WHAT THE EXERCISE ASKS — When copying the listing below, skip every picture and keep each word as it stands.

EXERCISE INPUTS —
━━━━━━━━

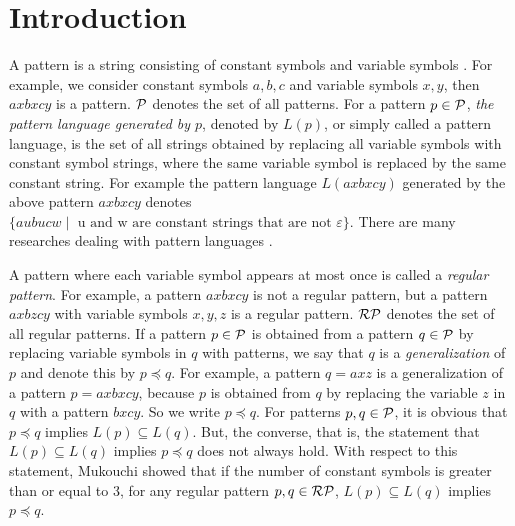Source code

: \section{Introduction}

A pattern is a string consisting of constant symbols and variable symbols \cite{Angluin1980a}.
For example, we consider constant symbols $a,b,c$ and variable symbols $x,y$,  then $axbxcy$ is a pattern.
$\mathcal{P}$ denotes the set of all patterns.
For a pattern $p\in \mathcal{P}$, {\it the pattern language generated by $p$}, denoted by $L(p)$, or simply called a pattern language, is the set of all strings obtained by replacing all variable symbols with constant symbol strings, where the same variable symbol is replaced by the same constant string.
For example the pattern language $L(axbxcy)$ generated by the above pattern $axbxcy$ denotes $\{ aubucw \mid \mbox{  u and w are constant strings that are not $\varepsilon$} \}$.
There are many researches dealing with pattern languages \cite{Angluin1980b,Wright1989,Sato1,Shinohara2000,Day2017,Matsumoto2020}.


A pattern where each variable symbol appears at most once is called a {\it regular pattern}. 
For example, a pattern $axbxcy$ is not a regular pattern, but a pattern $axbzcy$ with variable symbols $x,y,z$ is a regular pattern.
$\mathcal{RP}$ denotes the set of all regular patterns.
If a pattern $p\in \mathcal{P}$ is obtained from a pattern $q\in\mathcal{P}$ by replacing variable symbols in $q$ with patterns, we say that $q$ is a {\it generalization} of $p$ and denote this by $p\preceq q$.
For example, a pattern $q=axz$ is a generalization of a pattern $p=axbxcy$, because $p$ is obtained from $q$ by replacing the variable $z$ in $q$ with a pattern $bxcy$.
So we write $p\preceq q$.
For patterns $p,q\in \mathcal{P}$, it is obvious that $p\preceq q$ implies $L(p)\subseteq L(q)$.
But, the converse, that is, the statement that  $L(p)\subseteq L(q)$ implies $p\preceq q$ does not always hold.
With respect to this statement, Mukouchi\cite{Mukouchi1991} showed that if the number of constant symbols is greater than or equal to 3, for any regular pattern $p,q\in \mathcal{RP}$, $L(p)\subseteq L(q)$ implies $p\preceq q$.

━━━━━━━━

YOUR RESPONSE —
Source code

: \section{Introduction}

A pattern is a string consisting of constant symbols and variable symbols \cite{Angluin1980a}.
For example, we consider constant symbols $a,b,c$ and variable symbols $x,y$,  then $axbxcy$ is a pattern.
$\mathcal{P}$ denotes the set of all patterns.
For a pattern $p\in \mathcal{P}$, {\it the pattern language generated by $p$}, denoted by $L(p)$, or simply called a pattern language, is the set of all strings obtained by replacing all variable symbols with constant symbol strings, where the same variable symbol is replaced by the same constant string.
For example the pattern language $L(axbxcy)$ generated by the above pattern $axbxcy$ denotes $\{ aubucw \mid \mbox{  u and w are constant strings that are not $\varepsilon$} \}$.
There are many researches dealing with pattern languages \cite{Angluin1980b,Wright1989,Sato1,Shinohara2000,Day2017,Matsumoto2020}.


A pattern where each variable symbol appears at most once is called a {\it regular pattern}. 
For example, a pattern $axbxcy$ is not a regular pattern, but a pattern $axbzcy$ with variable symbols $x,y,z$ is a regular pattern.
$\mathcal{RP}$ denotes the set of all regular patterns.
If a pattern $p\in \mathcal{P}$ is obtained from a pattern $q\in\mathcal{P}$ by replacing variable symbols in $q$ with patterns, we say that $q$ is a {\it generalization} of $p$ and denote this by $p\preceq q$.
For example, a pattern $q=axz$ is a generalization of a pattern $p=axbxcy$, because $p$ is obtained from $q$ by replacing the variable $z$ in $q$ with a pattern $bxcy$.
So we write $p\preceq q$.
For patterns $p,q\in \mathcal{P}$, it is obvious that $p\preceq q$ implies $L(p)\subseteq L(q)$.
But, the converse, that is, the statement that  $L(p)\subseteq L(q)$ implies $p\preceq q$ does not always hold.
With respect to this statement, Mukouchi\cite{Mukouchi1991} showed that if the number of constant symbols is greater than or equal to 3, for any regular pattern $p,q\in \mathcal{RP}$, $L(p)\subseteq L(q)$ implies $p\preceq q$.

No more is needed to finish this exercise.